After evading arrest for over 20 years, murder case accused held in Surat: Cops
In his statement to police after his arrest, Solanki said he had consciously refrained from leaving any identity trail with government identification documents or bank accounts.
Solanki was arrested on Monday. Express Accused in a 2001 murder case, a man who evaded arrest for 22 years was nabbed late on Monday in the Surat district during a drive to hunt down wanted criminals, said officials. The arrest of Mohansinh Abesinh Solanki, now 57, has brought to light his “meticulous” plan to remain in hiding while also fathering two children with his wife, who was a co-accused in the murder case and was acquitted during the trial by the Nadiad court.
Solanki, who also carried a Rs 10,000 reward on his head, had no bank account or Aadhaar card,
According to the officials at the Balasinor Taluka Police station in Mahisagar, Solanki, a resident of Bhathla village in Balasinor taluka –then located in Kheda district –was accused of hacking to death a villager identified as Salim Haji Shamshuddin Chippa (27) in January 2001. He had allegedly planned Chippa’s murder with the help of his wife, Leela, and brother Kirtansinh as Leela had complained about Chippa pursuing her to “rekindle their old relationship”.
In his statement to police after his arrest, Solanki said he had consciously refrained from leaving any identity trail with government identification documents or bank accounts.
Police Inspector MV Bhagora of Balasinor Rural police station told The Indian Express, “He told
us that he decided not to enrol for Aadhaar card and other such documents as Aadhaar was increasingly being linked to various government services. For nearly 15-17 years, he lived without a mobile phone and only about five years ago, he got himself a simple handset without GPS so that the police are unable to track him… He had not established contact with anyone in Bhathla or opened social media accounts. His children and wife have their documents, he said.”
A team of eight police personnel from the Balasinor Taluka police station was involved in the operation to nab the murder accused.
Over the years, Solanki drove a tempo to earn a living. He was said to have lived in Baben village in Bardoli taluka of Surat district for the last two decades after being on the run.
Balasinor Taluka Police station, under whose jurisdiction Bhathla village falls, chanced upon Solanki’s location during its special drive to track down “wanted accused” in the district which kicked off August 19, at the direction of Mahisagar Superintendent of Police Jaydeepsinh Jadeja.

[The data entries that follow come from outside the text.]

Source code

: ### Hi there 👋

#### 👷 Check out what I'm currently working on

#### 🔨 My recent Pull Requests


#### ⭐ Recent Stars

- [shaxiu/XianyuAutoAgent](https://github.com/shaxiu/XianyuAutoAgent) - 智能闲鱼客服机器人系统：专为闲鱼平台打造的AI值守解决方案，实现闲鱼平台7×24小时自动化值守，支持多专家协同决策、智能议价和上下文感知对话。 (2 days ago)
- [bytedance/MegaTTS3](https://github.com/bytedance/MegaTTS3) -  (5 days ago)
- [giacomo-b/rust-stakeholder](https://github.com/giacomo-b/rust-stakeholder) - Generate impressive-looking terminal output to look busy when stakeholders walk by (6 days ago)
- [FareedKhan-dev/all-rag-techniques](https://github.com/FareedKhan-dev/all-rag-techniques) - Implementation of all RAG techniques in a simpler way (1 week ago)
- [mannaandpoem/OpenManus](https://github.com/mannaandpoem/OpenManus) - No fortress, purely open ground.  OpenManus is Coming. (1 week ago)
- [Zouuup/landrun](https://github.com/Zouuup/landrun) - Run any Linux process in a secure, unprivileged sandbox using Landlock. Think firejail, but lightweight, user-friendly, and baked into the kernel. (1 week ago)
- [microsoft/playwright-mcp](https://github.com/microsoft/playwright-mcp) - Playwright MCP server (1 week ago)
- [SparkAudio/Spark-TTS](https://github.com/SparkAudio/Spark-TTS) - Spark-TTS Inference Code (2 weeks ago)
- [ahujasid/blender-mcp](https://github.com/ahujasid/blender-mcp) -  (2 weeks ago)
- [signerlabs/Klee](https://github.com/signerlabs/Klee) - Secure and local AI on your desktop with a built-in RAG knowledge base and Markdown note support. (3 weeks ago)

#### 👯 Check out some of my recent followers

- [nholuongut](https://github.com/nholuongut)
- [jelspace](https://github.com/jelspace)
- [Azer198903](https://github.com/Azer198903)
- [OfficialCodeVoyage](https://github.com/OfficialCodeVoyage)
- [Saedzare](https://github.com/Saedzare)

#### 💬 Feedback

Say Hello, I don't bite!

“The accused had absconded immediately after the murder in 2001 although his wife and brother had been arrested… They were acquitted sometime during the course of the trial but Solanki, the prime accused, had eluded arrest. During the 22 years, he did not visit Bhathla even once nor did he establish contact with any relative or villager… Almost everyone presumed he may have killed himself too. His wife too had returned to her maternal home in Dakhariya village nearby. However, when we launched the manhunt we learnt that Leela has been frequently travelling to South Gujarat, spending several months living there,” Bhagora said.
Leela’s family had concealed, Bhagora added, her Bardoli address from neighbours and acquaintances by saying that she was travelling to “work as a labourer”. However, on following Leela, the Mahisagar district police were stunned to find her living with her fugitive husband and their two sons, aged 19 and 17.
“The common word in the villages was that Leela, being lonely after her husband went missing in 2001, was wandering to work as a labourer in South Gujarat. When we followed her, we realised that she was living in Baben village. Although we had no recent photograph of Solanki, we ascertained that it was indeed the same man. So, on Sunday night, we knocked at their rear door as they kept the front door locked from the outside. We posed as customers needing emergency tempo service. When Solanki emerged from his house to attend to ‘customers’, we nabbed him,” Bhagora said.
According to Bhagora, Leela had been accused of calling the victim to the spot where Solanki was allegedly lying in wait to attack him with an axe. “The murder was brutal. The accused had attacked the victim’s face nine times and then strangled him to ensure that he died. He had also inflicted wounds on the body,” Bhagora added.
The Balasinor rural police station on Monday handed over Solanki’s custody to the Balasinor town police station, where the 2001 case is currently registered after the creation of the Mahisagar district in 2014. Solanki was formally arrested and produced in a local court on Tuesday under Indian Penal Code Section 302 for murder.